The Hungarian language belongs to the Finno-Ugric branch of the Uralic language family, making up, together with the Ob-Ugric languages, the Ugric sub-branch. Hungarian is spoken in Hungary as well as its bordering countries: Slovakia, Ukraine, Romania, Serbia, Croatia, Slovenia and Austria. In addition, considerable Hungarian-speaking diasporas live in several other European countries, as well as in the United States, Canada and Australia. The number of Hungarians in the world is approximately 12–14 million people (cf. Lewis et al. 2015), with the number of active speakers of the language totaling 12–13 million. According to census data from 2011 (Central Statistical Office of Hungary, KSH 2011), the number of inhabitants in Hungary amounted to 9,937,628 people in that year.
There are several varieties of Hungarian. Dialectologists generally distinguish 10 main dialect areas. These are: the West Transdanubian territory, Central Transdanubia and the Little Hungarian Plain territory, South Transdanubia, the southern part of the Great Hungarian Plain, the Palóc territory, the Tisza-Körös river basin, North-East, the Transilvanian Plain (Mezőség), Transylvania (the Szeklers) and the Csángó dialect in the Moldva territory of Romania. The differences between these dialects are mostly of a phonetic and lexical nature; they do not limit mutual understanding (except, perhaps, in the case of Csángó).

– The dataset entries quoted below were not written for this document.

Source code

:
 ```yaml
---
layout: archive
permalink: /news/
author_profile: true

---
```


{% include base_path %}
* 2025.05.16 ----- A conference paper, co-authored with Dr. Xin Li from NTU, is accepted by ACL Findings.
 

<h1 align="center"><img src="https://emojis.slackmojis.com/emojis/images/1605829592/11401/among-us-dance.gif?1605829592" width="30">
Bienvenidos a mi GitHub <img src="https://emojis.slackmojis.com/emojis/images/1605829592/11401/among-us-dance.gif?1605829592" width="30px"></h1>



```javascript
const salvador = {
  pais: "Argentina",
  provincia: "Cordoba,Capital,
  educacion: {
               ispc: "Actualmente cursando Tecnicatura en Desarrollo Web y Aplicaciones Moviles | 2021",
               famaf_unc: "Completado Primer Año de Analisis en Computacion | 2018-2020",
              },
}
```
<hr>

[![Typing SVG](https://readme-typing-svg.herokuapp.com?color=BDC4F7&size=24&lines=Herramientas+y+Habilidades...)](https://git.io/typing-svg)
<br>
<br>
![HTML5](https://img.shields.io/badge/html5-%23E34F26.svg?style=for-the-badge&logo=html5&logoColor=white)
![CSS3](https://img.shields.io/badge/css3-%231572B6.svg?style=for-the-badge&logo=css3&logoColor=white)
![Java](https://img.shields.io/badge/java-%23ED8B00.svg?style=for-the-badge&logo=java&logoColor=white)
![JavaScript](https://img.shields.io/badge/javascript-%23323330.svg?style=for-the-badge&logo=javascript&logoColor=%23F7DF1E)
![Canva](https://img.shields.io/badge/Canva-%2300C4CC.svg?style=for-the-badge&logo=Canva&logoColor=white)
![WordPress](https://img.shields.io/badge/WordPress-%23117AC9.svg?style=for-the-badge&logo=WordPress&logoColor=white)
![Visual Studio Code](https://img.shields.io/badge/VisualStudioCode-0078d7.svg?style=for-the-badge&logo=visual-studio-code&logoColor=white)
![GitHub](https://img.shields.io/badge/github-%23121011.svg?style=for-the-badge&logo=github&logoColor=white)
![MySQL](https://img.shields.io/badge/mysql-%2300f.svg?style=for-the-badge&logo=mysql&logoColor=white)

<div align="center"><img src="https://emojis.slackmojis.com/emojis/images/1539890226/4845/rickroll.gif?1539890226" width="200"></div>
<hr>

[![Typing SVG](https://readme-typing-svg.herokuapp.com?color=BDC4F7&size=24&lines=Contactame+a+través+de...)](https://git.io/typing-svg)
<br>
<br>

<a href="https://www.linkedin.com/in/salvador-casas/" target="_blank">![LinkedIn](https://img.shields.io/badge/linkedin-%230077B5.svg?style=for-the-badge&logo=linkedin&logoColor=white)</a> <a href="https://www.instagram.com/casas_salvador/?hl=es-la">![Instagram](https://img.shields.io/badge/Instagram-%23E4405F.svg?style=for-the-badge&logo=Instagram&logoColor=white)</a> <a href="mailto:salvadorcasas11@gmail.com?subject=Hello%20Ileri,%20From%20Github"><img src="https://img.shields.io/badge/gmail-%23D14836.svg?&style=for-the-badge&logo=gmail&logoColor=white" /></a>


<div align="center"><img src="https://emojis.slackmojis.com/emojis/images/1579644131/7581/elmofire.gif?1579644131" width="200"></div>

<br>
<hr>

Hungarian has the oldest written records among the Uralic languages. The earliest surviving fragments of the language are found in the Establishing Charter of the Abbey of Tihany from 1055, whereas the first extant text fully written in Hungarian is the Funeral Sermon and Prayer, written in the 1190s (cf. Korompay 2003a: 281‒293). The fundamentals of standardized contemporary Hungarian were posited by the language renewal movement in the first half of the 19th century (Korompay 2003b: 697‒705). The Hungarian script is based on the Latin characters, and the alphabet consists of 44 elements.